El país tampoco volvió a ser el mismo después del proceso 8000, de las pescas milagrosas de la guerrilla y las masacres de los paramilitares, del fallido proceso de paz en San Vicente del Caguán o de la crisis económica que acabó, entre otras cosas, con el unidad de poder adquisitivo constante (UPAC) que dejó sin vivienda a miles de familias colombianas.

La llegada del nuevo milenio se veía como un gigantesco salto al vacío para el rock colombiano: el público se fue dispersando, los discos dejaron de venderse y otros sonidos plantearon un enorme desafío para los músicos. Tal vez eso explique por qué las bandas de rock nacidas después de 2000 han tenido un impacto mucho menor que las surgidas en los noventa, como Superlitio, Doctor Krápula o tantas otras que ya hemos mencionado.

Esos retos se acentuaron cuando, entrados ya en el siglo XXI, las bandas anglosajonas empezaron a venir al país con una frecuencia cada vez mayor. Metallica había tocado en Bogotá en 1999, y en el primer lustro del nuevo milenio pasaron por acá Megadeth, Sepultura, Cannibal Corpse, Napalm Dead, Yngwie Malmsteen, Alanis Morrisete, Asia, Men at Work, Helloween, The Offspring, Apocalyptica y The White Stripes, entre otras. Algunas estaban en su ocaso, pero otras gozaban de muy buena salud, y los músicos colombianos tuvieron que competir por un público que prefería los espectáculos extranjeros que difícilmente podría ver en los festivales públicos.
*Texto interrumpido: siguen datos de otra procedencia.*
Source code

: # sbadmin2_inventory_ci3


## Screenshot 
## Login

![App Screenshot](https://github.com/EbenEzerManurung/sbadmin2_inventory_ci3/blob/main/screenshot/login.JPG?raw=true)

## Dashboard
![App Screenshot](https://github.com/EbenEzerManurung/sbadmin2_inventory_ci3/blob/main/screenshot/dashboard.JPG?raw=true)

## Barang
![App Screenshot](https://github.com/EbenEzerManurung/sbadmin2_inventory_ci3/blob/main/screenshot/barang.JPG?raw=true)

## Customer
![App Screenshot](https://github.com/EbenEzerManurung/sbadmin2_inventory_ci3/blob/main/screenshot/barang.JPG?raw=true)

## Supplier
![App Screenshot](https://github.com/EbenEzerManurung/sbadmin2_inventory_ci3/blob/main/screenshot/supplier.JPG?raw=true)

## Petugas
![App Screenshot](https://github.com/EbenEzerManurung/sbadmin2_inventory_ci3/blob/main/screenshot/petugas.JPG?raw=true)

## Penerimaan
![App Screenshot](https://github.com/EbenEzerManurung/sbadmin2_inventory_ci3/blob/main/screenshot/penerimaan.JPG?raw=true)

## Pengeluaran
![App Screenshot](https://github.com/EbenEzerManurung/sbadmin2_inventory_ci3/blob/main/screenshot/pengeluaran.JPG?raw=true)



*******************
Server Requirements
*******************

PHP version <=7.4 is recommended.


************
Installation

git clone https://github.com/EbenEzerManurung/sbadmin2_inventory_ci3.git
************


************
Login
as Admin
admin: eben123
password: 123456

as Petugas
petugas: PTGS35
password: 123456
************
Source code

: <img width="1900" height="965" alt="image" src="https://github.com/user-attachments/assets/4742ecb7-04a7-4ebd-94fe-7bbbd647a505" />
Si en los noventa el rock colombiano y latinoamericano era “nuestra gran carpa”, en el siglo XXI ese escenario vio llegar a los más grandes. En todos los noventa, Colombia no tuvo más de 15 grandes conciertos internacionales de rock (Guns N’ Roses, INXS, Pet Shop Boys, Bon Jovi, Elton John, Sheryl Crow, Santana, Def Leppard, UB40 y Metallica, entre otros), una cifra ampliamente superada por 2018, que recibió en nuestro país a artistas como Roger Waters, Radiohead, Gorillaz, Sting, Judas Priest, Depeche Mode, The Killers, Deftones o Queens of the Stone Age, para hablar solo de figuras angloparlantes. En doce meses vimos más shows que en toda una década.

A pesar de todo, los noventa fueron maravillosos; en ellos fortalecimos esta autoestima siempre maltrecha, entendimos que tenemos un inmenso potencial de diversidad cultural, vimos lo que más se ha parecido a la consolidación de un rock nacional y asistimos al nacimiento de muchas bandas que hoy continúan siendo esenciales para varias generaciones. A pesar de todo, los noventa nos dieron a 1280 Almas, Ciegossordomudos, Ultrágeno, Aterciopelados, Bloque, Morfonia, Masacre y La Derecha. Nos dieron a Rock al Parque y a Radiónica. Nos dieron montones de canciones mestizas, profundas y bastardas; himnos que hoy seguimos coreando, aunque no seamos ya capaces de saltar como antes. Nos dijeron que debíamos aceptar nuestras raíces, que no era una vergüenza vivir donde vivíamos, que éramos millones y no estábamos solos. Por un momento nos hicieron creer en el mensaje del Subcomandante Marcos, en Manu Chao y en Jaime Garzón.

Más tarde, con la infaltable ayuda de los corruptos y los violentos de siempre, aterrizamos de barriga, a las malas, como siempre. Pero eso a veces no importa porque siempre nos quedan las canciones, los recuerdos y los pocos discos que hemos sabido conservar. A veces no importa, solo a veces.